La Ley de Extranjería
Son las dos de la mañana. Es el momento de aplicar la Ley de Extranjería cuando dos inmigrantes ilegales en España, uno de Bangladesh y otro paquistaní, son identificados y conducidos a la comisaría de Leganés, lugar donde se realizan más detenciones en la Unión Europea. Muchos de los indocumentados que llegan a Ceuta, Melilla y las Islas Canarias son deportados por los Ayuntamientos de estas ciudades a Madrid y Barcelona, para disminuir la proporción de extranjeros.
Los centauros no están toda la madrugada patrullando, y a las cinco de la mañana aproximadamente suelen reservarse media hora para un bocata y una coca-cola.
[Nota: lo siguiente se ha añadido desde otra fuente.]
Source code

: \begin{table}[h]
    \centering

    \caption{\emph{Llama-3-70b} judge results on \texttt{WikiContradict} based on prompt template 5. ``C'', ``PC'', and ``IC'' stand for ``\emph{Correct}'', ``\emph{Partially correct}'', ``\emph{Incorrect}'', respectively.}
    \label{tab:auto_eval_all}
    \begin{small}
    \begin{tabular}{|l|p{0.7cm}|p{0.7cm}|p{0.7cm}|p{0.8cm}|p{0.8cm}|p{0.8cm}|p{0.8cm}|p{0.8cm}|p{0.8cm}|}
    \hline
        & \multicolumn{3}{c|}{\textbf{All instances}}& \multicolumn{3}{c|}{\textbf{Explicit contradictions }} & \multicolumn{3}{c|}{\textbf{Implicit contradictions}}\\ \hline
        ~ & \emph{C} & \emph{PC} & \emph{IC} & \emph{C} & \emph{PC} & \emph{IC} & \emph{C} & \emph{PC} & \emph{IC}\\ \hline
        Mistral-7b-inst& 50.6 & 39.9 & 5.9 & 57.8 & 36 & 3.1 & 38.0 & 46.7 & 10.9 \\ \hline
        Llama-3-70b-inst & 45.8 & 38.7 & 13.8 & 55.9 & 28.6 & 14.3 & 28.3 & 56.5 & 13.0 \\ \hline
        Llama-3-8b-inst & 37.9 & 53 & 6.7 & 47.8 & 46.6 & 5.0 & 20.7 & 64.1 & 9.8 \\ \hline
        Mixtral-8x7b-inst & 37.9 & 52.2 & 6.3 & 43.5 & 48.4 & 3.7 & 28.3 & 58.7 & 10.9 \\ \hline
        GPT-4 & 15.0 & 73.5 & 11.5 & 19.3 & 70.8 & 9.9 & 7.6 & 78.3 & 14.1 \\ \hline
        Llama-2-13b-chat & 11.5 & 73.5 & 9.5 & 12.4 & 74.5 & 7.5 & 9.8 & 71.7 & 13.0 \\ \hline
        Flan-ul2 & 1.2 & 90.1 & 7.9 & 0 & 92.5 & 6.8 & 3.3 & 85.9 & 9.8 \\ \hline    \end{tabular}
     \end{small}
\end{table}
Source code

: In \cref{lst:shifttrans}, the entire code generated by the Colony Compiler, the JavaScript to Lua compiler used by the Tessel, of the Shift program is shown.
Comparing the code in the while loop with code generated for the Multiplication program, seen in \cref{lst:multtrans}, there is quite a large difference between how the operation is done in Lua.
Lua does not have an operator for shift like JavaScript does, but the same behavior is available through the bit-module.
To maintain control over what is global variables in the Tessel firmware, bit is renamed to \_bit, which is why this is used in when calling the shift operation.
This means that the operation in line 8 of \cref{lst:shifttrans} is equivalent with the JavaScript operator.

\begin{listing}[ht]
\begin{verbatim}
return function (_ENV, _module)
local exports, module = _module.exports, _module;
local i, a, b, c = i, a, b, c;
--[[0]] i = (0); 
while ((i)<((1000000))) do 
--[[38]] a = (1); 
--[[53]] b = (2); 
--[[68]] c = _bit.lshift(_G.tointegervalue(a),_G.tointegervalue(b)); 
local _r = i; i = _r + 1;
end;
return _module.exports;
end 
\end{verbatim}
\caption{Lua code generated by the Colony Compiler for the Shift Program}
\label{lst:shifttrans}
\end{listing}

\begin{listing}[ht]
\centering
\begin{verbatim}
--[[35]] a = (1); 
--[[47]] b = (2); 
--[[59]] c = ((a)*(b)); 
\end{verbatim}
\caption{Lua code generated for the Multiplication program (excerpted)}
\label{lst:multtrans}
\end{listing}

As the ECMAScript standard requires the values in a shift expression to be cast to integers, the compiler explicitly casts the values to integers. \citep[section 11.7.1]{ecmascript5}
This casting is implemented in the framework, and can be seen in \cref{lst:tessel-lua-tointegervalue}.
Pero Madrid no espera a que terminen su plato y se vuelve a recibir, a través del transmisor, otro aviso urgente. "Atención, un Opel Kadett robado circula por la M-30, en dirección Alcorcón, tiene impactos de bala". Los dos centauros dejan el bocadillo y corren hacia su vehículo. Tras varios minutos de rápida persecución, el agente que conduce provoca que el delincuente se estrelle contra la mediana para, posteriormente detenerle y llevarle a la comisaría más próxima. "En las persecuciones cuenta mucho nuestra pericia como conductor para que no se produzcan males mayores", explica Francisco.
Amanecer en Las Barranquillas
Siguiente destino, Las Barranquillas, uno de los lugares más frecuentados por los centauros. En este poblado chabolista se respira un aire nauseabundo entre fogatas, yonkis serpenteando por las calles buscando su dosis de heroína y traficantes de droga. "Nunca te acostumbras a presenciar esta escena, todos te inspiran lástima salvo los traficantes y los que van en algún coche robado, a quienes detenemos en el momento", dice Javier, quien debe usar guantes a prueba de pinchazos de jeringuillas cuando realiza este tipo de registros. "Ver amanecer en Las Barranquillas es muy distinto al que estamos acostumbrados los demás".
Ser centauro entraña un enorme riesgo. "Por eso llevo esto", dice Javier mientras muestra un chaleco antibalas bajo su camiseta. "Sin ir más lejos, el Día del Orgullo Gay tuvimos que detener a un grupo de skinheads, chicos y chicas menores de edad y armados que apalearon en Chueca a varios gays sólo por su condición sexual", recuerda con desagrado Francisco. Sin embargo, cuando realizan una operación planificada cuentan con refuerzos y, gracias a los brigadistas de Información, consiguen "reventar" locales como las dos discotecas del distrito Centro y Caravanchel. Resultado: Más de 220 identificados y 12 detenidos integrantes de los "latin kings" y los "ñetas".